**Supplied data**:
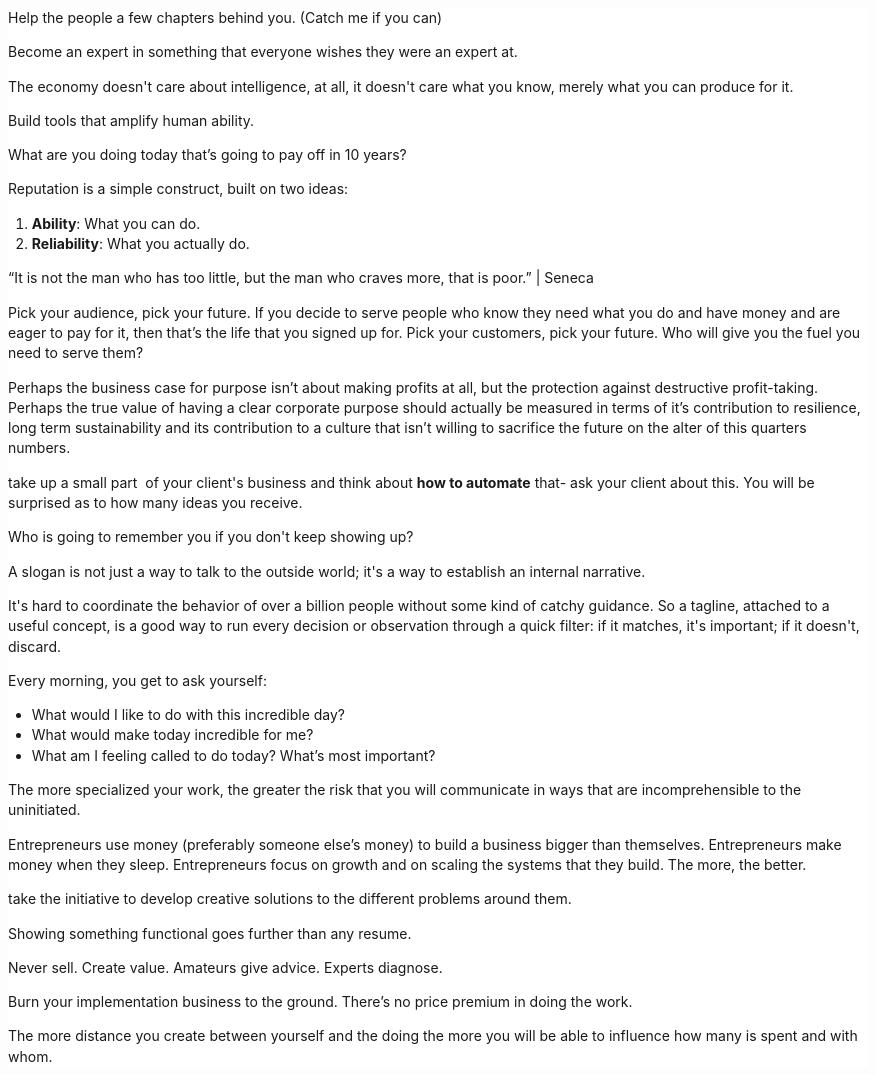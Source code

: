 Help the people a few chapters behind you. (Catch me if you can)

Become an expert in something that everyone wishes they were an expert at.

The economy doesn't care about intelligence, at all, it doesn't care what you know, merely what you can produce for it.

Build tools that amplify human ability.

What are you doing today that’s going to pay off in 10 years?

Reputation is a simple construct, built on two ideas:
1. **Ability**: What you can do. 
2. **Reliability**: What you actually do. 

“It is not the man who has too little, but the man who craves more, that is poor.” | Seneca

Pick your audience, pick your future. If you decide to serve people who know they need what you do and have money and are eager to pay for it, then that’s the life that you signed up for. Pick your customers, pick your future. Who will give you the fuel you need to serve them?

Perhaps the business case for purpose isn’t about making profits at all, but the protection against destructive profit-taking. Perhaps the true value of having a clear corporate purpose should actually be measured in terms of it’s contribution to resilience, long term sustainability and its contribution to a culture that isn’t willing to sacrifice the future on the alter of this quarters numbers.

take up a small part  of your client's business and think about **how to automate** that- ask your client about this. You will be surprised as to how many ideas you receive.

Who is going to remember you if you don't keep showing up?

A slogan is not just a way to talk to the outside world; it's a way to establish an internal narrative.

It's hard to coordinate the behavior of over a billion people without some kind of catchy guidance. So a tagline, attached to a useful concept, is a good way to run every decision or observation through a quick filter: if it matches, it's important; if it doesn't, discard.

Every morning, you get to ask yourself:
* What would I like to do with this incredible day?
* What would make today incredible for me?
* What am I feeling called to do today? What’s most important?

The more specialized your work, the greater the risk that you will communicate in ways that are incomprehensible to the uninitiated.

Entrepreneurs use money (preferably someone else’s money) to build a business bigger than themselves. Entrepreneurs make money when they sleep. Entrepreneurs focus on growth and on scaling the systems that they build. The more, the better.

take the initiative to develop creative solutions to the different problems around them.

Showing something functional goes further than any resume.

Never sell. Create value. Amateurs give advice. Experts diagnose.

Burn your implementation business to the ground. There’s no price premium in doing the work.

The more distance you create between yourself and the doing the more you will be able to influence how many is spent and with whom.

**The problem**: Every line of the material above should be repeated exactly, except for the pictures.

**Answer section**:
Source code

: Help the people a few chapters behind you. (Catch me if you can)

Become an expert in something that everyone wishes they were an expert at.

The economy doesn't care about intelligence, at all, it doesn't care what you know, merely what you can produce for it.

Build tools that amplify human ability.

What are you doing today that’s going to pay off in 10 years?

Reputation is a simple construct, built on two ideas:
1. **Ability**: What you can do. 
2. **Reliability**: What you actually do. 

“It is not the man who has too little, but the man who craves more, that is poor.” | Seneca

Pick your audience, pick your future. If you decide to serve people who know they need what you do and have money and are eager to pay for it, then that’s the life that you signed up for. Pick your customers, pick your future. Who will give you the fuel you need to serve them?

Perhaps the business case for purpose isn’t about making profits at all, but the protection against destructive profit-taking. Perhaps the true value of having a clear corporate purpose should actually be measured in terms of it’s contribution to resilience, long term sustainability and its contribution to a culture that isn’t willing to sacrifice the future on the alter of this quarters numbers.

take up a small part  of your client's business and think about **how to automate** that- ask your client about this. You will be surprised as to how many ideas you receive.

Who is going to remember you if you don't keep showing up?

A slogan is not just a way to talk to the outside world; it's a way to establish an internal narrative.

It's hard to coordinate the behavior of over a billion people without some kind of catchy guidance. So a tagline, attached to a useful concept, is a good way to run every decision or observation through a quick filter: if it matches, it's important; if it doesn't, discard.

Every morning, you get to ask yourself:
* What would I like to do with this incredible day?
* What would make today incredible for me?
* What am I feeling called to do today? What’s most important?

The more specialized your work, the greater the risk that you will communicate in ways that are incomprehensible to the uninitiated.

Entrepreneurs use money (preferably someone else’s money) to build a business bigger than themselves. Entrepreneurs make money when they sleep. Entrepreneurs focus on growth and on scaling the systems that they build. The more, the better.

take the initiative to develop creative solutions to the different problems around them.

Showing something functional goes further than any resume.

Never sell. Create value. Amateurs give advice. Experts diagnose.

Burn your implementation business to the ground. There’s no price premium in doing the work.

The more distance you create between yourself and the doing the more you will be able to influence how many is spent and with whom.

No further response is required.